Bereiweriso, who had a dual major of management information systems and accounting at Northeastern University, applied to the program shortly after graduation. While working with the Technology and Contracts Office, Bereiweriso found it to be an incredibly active operation involved in many phases of contracting. One of his assignments was to develop operating procedures to streamline workflow between CSD and the Air Force Administrative Contracting Officer.
The three young professionals are acquiring extensive training in the rigorous requirements of government contract management. Since college curricula in business and finance do not cover the intricacies of government contracting, this expertise is usually acquired on the job. The Leadership Development program enhances and accelerates on-the-job training. "In each assignment, they gain hands-on experience by managing their own workload," says Rogers, who noted that these employees also acquire exposure through team meetings with Laboratory leadership. Ultimately, mentoring a small group of "high-potential" individuals through a demanding training program in government contracts pays dividends for both the individuals and the Laboratory.
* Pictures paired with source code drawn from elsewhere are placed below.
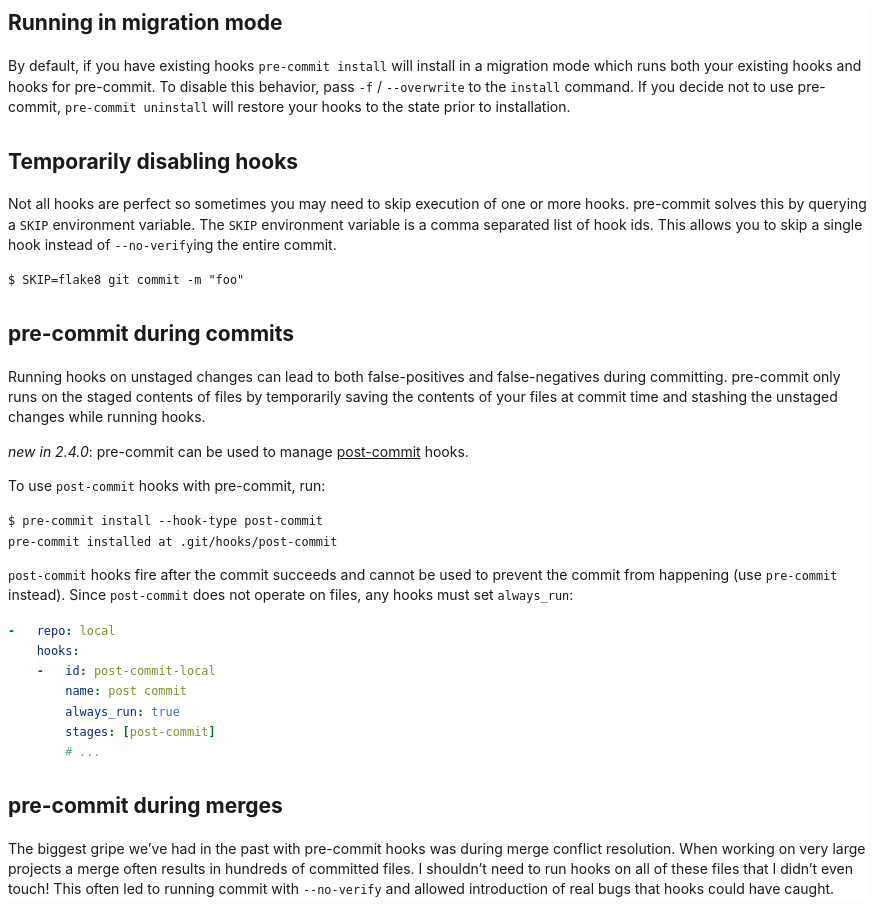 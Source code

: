 ## Running in migration mode

By default, if you have existing hooks `pre-commit install` will install in a
migration mode which runs both your existing hooks and hooks for pre-commit.
To disable this behavior, pass `-f` / `--overwrite` to the `install` command.
If you decide not to use pre-commit, `pre-commit uninstall` will
restore your hooks to the state prior to installation.

## Temporarily disabling hooks

Not all hooks are perfect so sometimes you may need to skip execution of one
or more hooks. pre-commit solves this by querying a `SKIP` environment
variable. The `SKIP` environment variable is a comma separated list of hook
ids. This allows you to skip a single hook instead of `--no-verify`ing the
entire commit.

```console
$ SKIP=flake8 git commit -m "foo"
```

## pre-commit during commits

Running hooks on unstaged changes can lead to both false-positives and
false-negatives during committing.  pre-commit only runs on the staged
contents of files by temporarily saving the contents of your files at commit
time and stashing the unstaged changes while running hooks.

_new in 2.4.0_: pre-commit can be used to manage [post-commit] hooks.

To use `post-commit` hooks with pre-commit, run:

```console
$ pre-commit install --hook-type post-commit
pre-commit installed at .git/hooks/post-commit
```

`post-commit` hooks fire after the commit succeeds and cannot be used to
prevent the commit from happening (use `pre-commit` instead).  Since
`post-commit` does not operate on files, any hooks must set `always_run`:

```yaml
-   repo: local
    hooks:
    -   id: post-commit-local
        name: post commit
        always_run: true
        stages: [post-commit]
        # ...
```

[post-commit]: https://git-scm.com/docs/githooks#_post_commit

## pre-commit during merges

The biggest gripe we’ve had in the past with pre-commit hooks was during merge
conflict resolution.  When working on very large projects a merge often
results in hundreds of committed files. I shouldn’t need to run hooks on all
of these files that I didn’t even touch!  This often led to running commit
with `--no-verify` and allowed introduction of real bugs that hooks could have
caught.


[post-merge]: https://git-scm.com/docs/githooks#_post_merge
[pre-merge-commit]: https://git-scm.com/docs/githooks#_pre_merge_commit
[pre-push]: https://git-scm.com/docs/githooks#_pre_push
[commit-msg]: https://git-scm.com/docs/githooks#_commit_msg
[prepare-commit-msg]: https://git-scm.com/docs/githooks#_prepare_commit_msg
[post-checkout]: https://git-scm.com/docs/githooks#_post_checkout
[post-rewrite]: https://git-scm.com/docs/githooks#_post_rewrite
[XDG Base Directory Specification]: https://specifications.freedesktop.org/basedir-spec/basedir-spec-latest.html
[pre-commit.ci]: https://pre-commit.ci
[asottile@job--pre-commit.yml]: https://github.com/asottile/azure-pipeline-templates/blob/master/job--pre-commit.yml
[@chriselion]: https://github.com/Unity-Technologies/ml-agents/pull/3094/files#diff-1d37e48f9ceff6d8030570cd36286a61
[official pre-commit github action]: https://github.com/pre-commit/action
The three- to four-year Leadership Development program has two components: participants fulfill course requirements to earn an accredited, university-level certificate in procurement and contracts management, and they complete work rotations in various functional contracting disciplines and groups within the Laboratory. The certificate course work is accomplished through online distance learning. The rotations, varying between three to twelve months long, include assignments in CSD, the Financial Services Department, and a technical group. "The individuals really participate in the work; they don't just shadow someone," says Rogers. "For example, they are embedded in their buying team" during contracting assignments for commodities, construction, research and development, and services.
The program is highly competitive. Fallon, Bereiweriso, and Sims were chosen from a field of fifty candidates. All three are now enrolled in Boston University's Master of Science in Business Administration program. "These three are ambitious," says Rogers, adding that all are, of course, also taking the ten requisite online classes to earn the University of Virginia's Certificate in Procurement and Contracts Management. Bereiweriso finds the online courses very helpful: "They shed light on how things are done in the government contracting world." Fallon notes that "the online courses take some getting used to; they require self-discipline and time management."
The program also provides training on Laboratory-centric elements of contracting—how the prime Air Force contract functions, how technical groups manage program funding, how the Laboratory's financial accounting is handled. What makes this program unique is that participants are afforded a broad range of experiences. They take part in quarterly reviews and are required to give presentations to their Department. The first presentations are on assigned topics, for example, the Fair Labor Standards Act. Later, the participants choose topics. "They research it, understand it, and use their presentation skills," says Rogers. The participants are also encouraged to attend the bi-weekly seminars given by technical staff on the Laboratory's technology advances and innovative programs. "This gives them the larger picture of what the Laboratory does and a perspective of how their role in contracting fits in," Rogers explained.
At the end of the program, the candidates are ready for senior subcontracts administrator positions, and Lincoln Laboratory has professionals not only prepared for government contracting but also well versed in the Laboratory's mission and needs.